From 9effd57f42d49e118f5463124a333c39a845babb Mon Sep 17 00:00:00 2001
From: zjli2013 <leezhengjiang@126.com>
Date: Mon, 28 Jul 2025 21:32:16 +0800
Subject: [PATCH 5/7] add inputscale in tensorCompressed related classes

---
 vllm/model_executor/layers/linear.py                      | 6 +-----
 .../quantization/compressed_tensors/compressed_tensors.py | 5 +++--
 .../schemes/compressed_tensors_scheme.py                  | 3 ++-
 .../schemes/compressed_tensors_w8a8_fp8.py                | 7 +++++--
 vllm/model_executor/models/deepseek_v2.py                 | 8 ++++----
 5 files changed, 15 insertions(+), 14 deletions(-)

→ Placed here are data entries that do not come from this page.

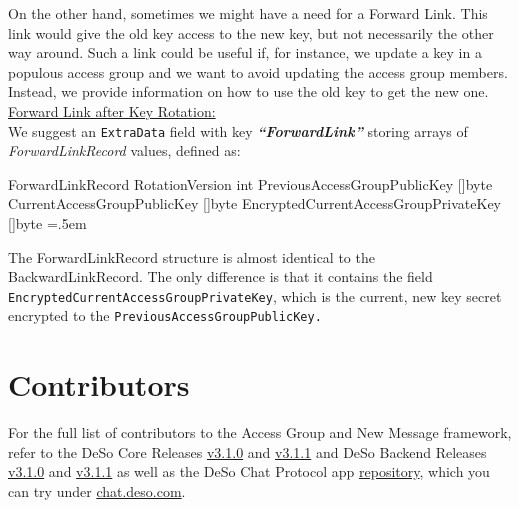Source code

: \documentclass[oneside, 12pt]{article}
\newenvironment{lcverbatim}
 {\SaveVerbatim{cverb}}
 {\endSaveVerbatim
  \flushleft\fboxrule=0pt\fboxsep=.5em
  \colorbox{cverbbg}{%
    \makebox[\dimexpr\linewidth-2\fboxsep][l]{\BUseVerbatim{cverb}}%
  }
  \endflushleft
}
\begin{document}
\noindent On the other hand, sometimes we might have a need for a Forward Link. This link would give the old key access to the new key, but not necessarily the other way around. Such a link could be useful if, for instance, we update a key in a populous access group and we want to avoid updating the access group members. Instead, we provide information on how to use the old key to get the new one.\\

\noindent\underline{Forward Link after Key Rotation:}\\
\noindent We suggest an \texttt{ExtraData} field with key \textbf{\textit{“ForwardLink”}} storing arrays of \textit{ForwardLinkRecord} values, defined as:

\begin{lcverbatim}
ForwardLinkRecord
{
    RotationVersion                       int
    PreviousAccessGroupPublicKey          []byte
    CurrentAccessGroupPublicKey           []byte
    EncryptedCurrentAccessGroupPrivateKey []byte
}
\end{lcverbatim}

\noindent The ForwardLinkRecord structure is almost identical to the BackwardLinkRecord. The only difference is that it contains the field \texttt{EncryptedCurrentAccessGroupPrivateKey}, which is the current, new key secret encrypted to the \texttt{PreviousAccessGroupPublicKey.}

\section{Contributors}
For the full list of contributors to the Access Group and New Message framework, refer to the DeSo Core Releases \href{https://github.com/deso-protocol/core/releases/tag/v3.1.0}{v3.1.0} and \href{https://github.com/deso-protocol/core/releases/tag/v3.1.1}{v3.1.1} and DeSo Backend Releases \href{https://github.com/deso-protocol/backend/releases/tag/v3.1.0}{v3.1.0} and \href{https://github.com/deso-protocol/backend/releases/tag/v3.1.1}{v3.1.1} as well as the DeSo Chat Protocol app \href{https://github.com/deso-protocol/deso-chat-protocol}{repository}, which you can try under \href{https://chat.deso.com}{chat.deso.com}.
\end{document}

diff --git a/vllm/model_executor/layers/linear.py b/vllm/model_executor/layers/linear.py
index be9003510728..3466cd43ab5c 100644
--- a/vllm/model_executor/layers/linear.py
+++ b/vllm/model_executor/layers/linear.py
@@ -538,11 +538,7 @@ def forward(
 
         # Matrix multiply.
         assert self.quant_method is not None
-        # TODO: bug for gate_up_proj(x)
-        if input_scale is not None:
-            output_parallel = self.quant_method.apply(self, input_, bias, input_scale)
-        else:
-            output_parallel = self.quant_method.apply(self, input_, bias)
+        output_parallel = self.quant_method.apply(self, input_, bias, input_scale)
         # for fused_rmsnorm_quant usage
         if self.gather_output:
             # All-gather across the partitions.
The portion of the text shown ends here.